One of the main new features associated with Exadata systems is that I/O can be offloaded to storage servers rather than be done on the database server. Each of the storage servers may get a piece of the SQL statement to operate on, so the processing is also parallelized at the same time. This saves valuable database server processing cycles for other non-I/O related activities and can dramatically reduce response times. Smart Scan is another term that essentially means the same thing.
This feature is arguably the single most important part of the Exadata architecture and significantly reduces I/O bottlenecks. This is especially true in data warehouse or other larger database applications where significant amounts of data need to be moved from disk subsystems into the database server. Also, this I/O is offloaded to a storage server which is designed for this purpose.
There are several primary Smart Scan optimizations in Exadata for SQL statement processing:
- Column Projection – only return the data for columns that are contained in the SELECT list or required for joins.
- Predicate Filtering – return only the rows of interest to the database server. Since predicate information is sent to the Storage Server, it can filter the result sets before sending the data back to the database server. For example, in a standard database server, a query like “select count(1) from table1” will return all rows to the database server. In an offloading scenario, only the row count will be returned, thus saving extreme amounts of processing time for the database server, not to mention much less strain on the buffer cache.
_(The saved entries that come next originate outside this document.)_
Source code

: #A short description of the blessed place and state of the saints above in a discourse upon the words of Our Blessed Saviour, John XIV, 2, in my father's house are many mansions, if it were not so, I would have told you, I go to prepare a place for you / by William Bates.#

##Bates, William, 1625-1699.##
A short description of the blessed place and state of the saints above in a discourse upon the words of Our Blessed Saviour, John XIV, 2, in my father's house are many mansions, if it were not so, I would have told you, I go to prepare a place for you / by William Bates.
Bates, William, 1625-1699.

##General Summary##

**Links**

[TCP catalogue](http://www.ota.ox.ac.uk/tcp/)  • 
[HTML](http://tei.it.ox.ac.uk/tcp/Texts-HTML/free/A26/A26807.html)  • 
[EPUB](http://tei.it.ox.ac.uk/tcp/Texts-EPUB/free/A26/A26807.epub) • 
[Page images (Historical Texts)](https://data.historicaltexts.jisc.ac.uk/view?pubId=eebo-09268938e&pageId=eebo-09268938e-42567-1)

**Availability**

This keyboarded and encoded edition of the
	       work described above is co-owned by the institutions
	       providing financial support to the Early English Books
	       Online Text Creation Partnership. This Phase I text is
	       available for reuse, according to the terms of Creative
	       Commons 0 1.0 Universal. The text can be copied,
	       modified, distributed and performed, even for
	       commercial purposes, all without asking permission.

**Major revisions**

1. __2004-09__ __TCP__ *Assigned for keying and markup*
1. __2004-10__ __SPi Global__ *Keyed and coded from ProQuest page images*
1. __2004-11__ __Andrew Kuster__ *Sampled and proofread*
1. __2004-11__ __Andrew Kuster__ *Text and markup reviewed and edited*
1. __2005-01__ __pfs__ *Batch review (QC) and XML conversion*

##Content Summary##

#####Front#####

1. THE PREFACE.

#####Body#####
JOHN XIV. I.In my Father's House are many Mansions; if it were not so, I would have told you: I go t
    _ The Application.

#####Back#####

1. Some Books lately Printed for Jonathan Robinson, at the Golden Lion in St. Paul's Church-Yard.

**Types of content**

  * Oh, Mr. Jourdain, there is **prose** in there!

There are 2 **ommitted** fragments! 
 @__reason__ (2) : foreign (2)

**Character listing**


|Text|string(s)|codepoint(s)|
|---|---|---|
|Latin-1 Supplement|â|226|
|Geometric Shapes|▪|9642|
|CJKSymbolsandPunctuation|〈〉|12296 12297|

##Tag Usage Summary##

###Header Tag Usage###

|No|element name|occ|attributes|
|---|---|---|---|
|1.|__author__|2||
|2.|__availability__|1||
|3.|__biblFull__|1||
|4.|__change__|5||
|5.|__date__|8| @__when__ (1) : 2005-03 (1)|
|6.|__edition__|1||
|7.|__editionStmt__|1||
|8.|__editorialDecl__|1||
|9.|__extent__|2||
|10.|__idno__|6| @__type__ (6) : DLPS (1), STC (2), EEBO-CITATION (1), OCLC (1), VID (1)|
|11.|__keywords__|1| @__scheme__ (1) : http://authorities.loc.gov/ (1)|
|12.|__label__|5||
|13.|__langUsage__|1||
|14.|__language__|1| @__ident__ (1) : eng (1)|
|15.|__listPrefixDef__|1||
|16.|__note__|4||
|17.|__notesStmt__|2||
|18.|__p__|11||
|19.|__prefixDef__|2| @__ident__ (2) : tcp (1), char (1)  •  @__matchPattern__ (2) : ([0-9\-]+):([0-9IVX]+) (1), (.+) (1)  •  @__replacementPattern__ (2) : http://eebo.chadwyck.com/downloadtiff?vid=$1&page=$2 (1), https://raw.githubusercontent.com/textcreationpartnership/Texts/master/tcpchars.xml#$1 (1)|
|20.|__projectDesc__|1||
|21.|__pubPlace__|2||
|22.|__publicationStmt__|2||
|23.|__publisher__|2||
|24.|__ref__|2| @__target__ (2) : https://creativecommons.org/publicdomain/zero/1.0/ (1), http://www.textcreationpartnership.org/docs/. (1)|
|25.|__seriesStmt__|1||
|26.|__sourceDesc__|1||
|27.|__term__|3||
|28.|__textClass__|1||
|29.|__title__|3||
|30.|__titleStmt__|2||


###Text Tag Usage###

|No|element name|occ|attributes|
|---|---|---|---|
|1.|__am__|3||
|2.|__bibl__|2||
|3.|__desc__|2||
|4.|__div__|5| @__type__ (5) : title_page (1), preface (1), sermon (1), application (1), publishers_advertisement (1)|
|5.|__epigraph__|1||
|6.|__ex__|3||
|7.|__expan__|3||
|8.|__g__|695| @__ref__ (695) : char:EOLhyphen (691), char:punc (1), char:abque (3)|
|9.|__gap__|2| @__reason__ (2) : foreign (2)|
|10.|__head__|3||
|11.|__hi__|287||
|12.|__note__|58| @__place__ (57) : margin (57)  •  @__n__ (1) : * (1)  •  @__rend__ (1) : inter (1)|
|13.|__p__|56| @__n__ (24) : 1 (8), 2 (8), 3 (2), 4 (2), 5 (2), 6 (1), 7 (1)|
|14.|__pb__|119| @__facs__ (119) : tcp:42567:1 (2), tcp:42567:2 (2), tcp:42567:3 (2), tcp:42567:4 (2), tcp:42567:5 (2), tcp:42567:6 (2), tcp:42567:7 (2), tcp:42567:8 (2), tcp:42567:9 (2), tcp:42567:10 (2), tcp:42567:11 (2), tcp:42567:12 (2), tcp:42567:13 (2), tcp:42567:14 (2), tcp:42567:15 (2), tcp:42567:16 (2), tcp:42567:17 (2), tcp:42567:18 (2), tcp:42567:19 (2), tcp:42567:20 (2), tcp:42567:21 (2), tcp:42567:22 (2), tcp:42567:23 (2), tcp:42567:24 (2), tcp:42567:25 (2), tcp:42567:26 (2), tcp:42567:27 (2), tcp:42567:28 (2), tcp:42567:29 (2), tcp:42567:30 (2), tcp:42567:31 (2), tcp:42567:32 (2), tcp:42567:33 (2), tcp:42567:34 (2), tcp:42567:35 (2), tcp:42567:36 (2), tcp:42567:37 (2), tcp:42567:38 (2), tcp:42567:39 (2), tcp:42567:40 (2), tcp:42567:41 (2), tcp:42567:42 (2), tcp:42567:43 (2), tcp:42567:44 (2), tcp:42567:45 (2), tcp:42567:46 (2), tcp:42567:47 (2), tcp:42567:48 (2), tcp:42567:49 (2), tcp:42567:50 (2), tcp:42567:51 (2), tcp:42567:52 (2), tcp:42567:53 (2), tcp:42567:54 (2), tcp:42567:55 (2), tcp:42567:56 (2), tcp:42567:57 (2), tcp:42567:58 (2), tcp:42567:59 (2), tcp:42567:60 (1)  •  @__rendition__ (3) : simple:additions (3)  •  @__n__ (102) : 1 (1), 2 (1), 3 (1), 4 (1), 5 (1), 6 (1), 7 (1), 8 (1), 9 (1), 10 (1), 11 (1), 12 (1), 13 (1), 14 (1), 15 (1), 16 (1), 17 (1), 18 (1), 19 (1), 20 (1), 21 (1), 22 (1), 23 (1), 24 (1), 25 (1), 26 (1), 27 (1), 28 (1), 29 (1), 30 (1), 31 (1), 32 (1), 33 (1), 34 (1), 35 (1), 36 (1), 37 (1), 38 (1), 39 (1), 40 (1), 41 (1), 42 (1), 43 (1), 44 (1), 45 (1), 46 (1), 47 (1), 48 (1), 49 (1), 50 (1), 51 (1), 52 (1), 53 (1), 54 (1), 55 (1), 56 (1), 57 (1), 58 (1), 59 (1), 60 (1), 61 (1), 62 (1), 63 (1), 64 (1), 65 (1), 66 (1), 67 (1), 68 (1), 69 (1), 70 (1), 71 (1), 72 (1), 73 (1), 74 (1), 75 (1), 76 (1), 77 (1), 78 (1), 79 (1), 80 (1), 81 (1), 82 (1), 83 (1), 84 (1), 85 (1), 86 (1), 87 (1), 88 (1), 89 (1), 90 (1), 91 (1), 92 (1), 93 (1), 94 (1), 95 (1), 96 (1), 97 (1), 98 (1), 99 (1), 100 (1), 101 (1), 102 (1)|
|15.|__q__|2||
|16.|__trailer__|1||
- Storage Indexes – in-memory structures on the Storage Cell servers that holds min and max values for each MB of disk storage which limits the physical I/O that must be done. This is essentially a filtering process. By reading through these memory structures, the storage cell will understand which disk regions will or will not contain the data being requested. Think of this as something akin to partitioning for a table in the database server. For example, if the query “select count(1) from table1 where col1 > 0”, the storage cell would use the storage indexes to know which portions of the disk it needs to read to satisfy the “col1 > 0” criteria. Also, and probably more importantly, the storage cell knows which portions of the disk it DOES NOT need to read.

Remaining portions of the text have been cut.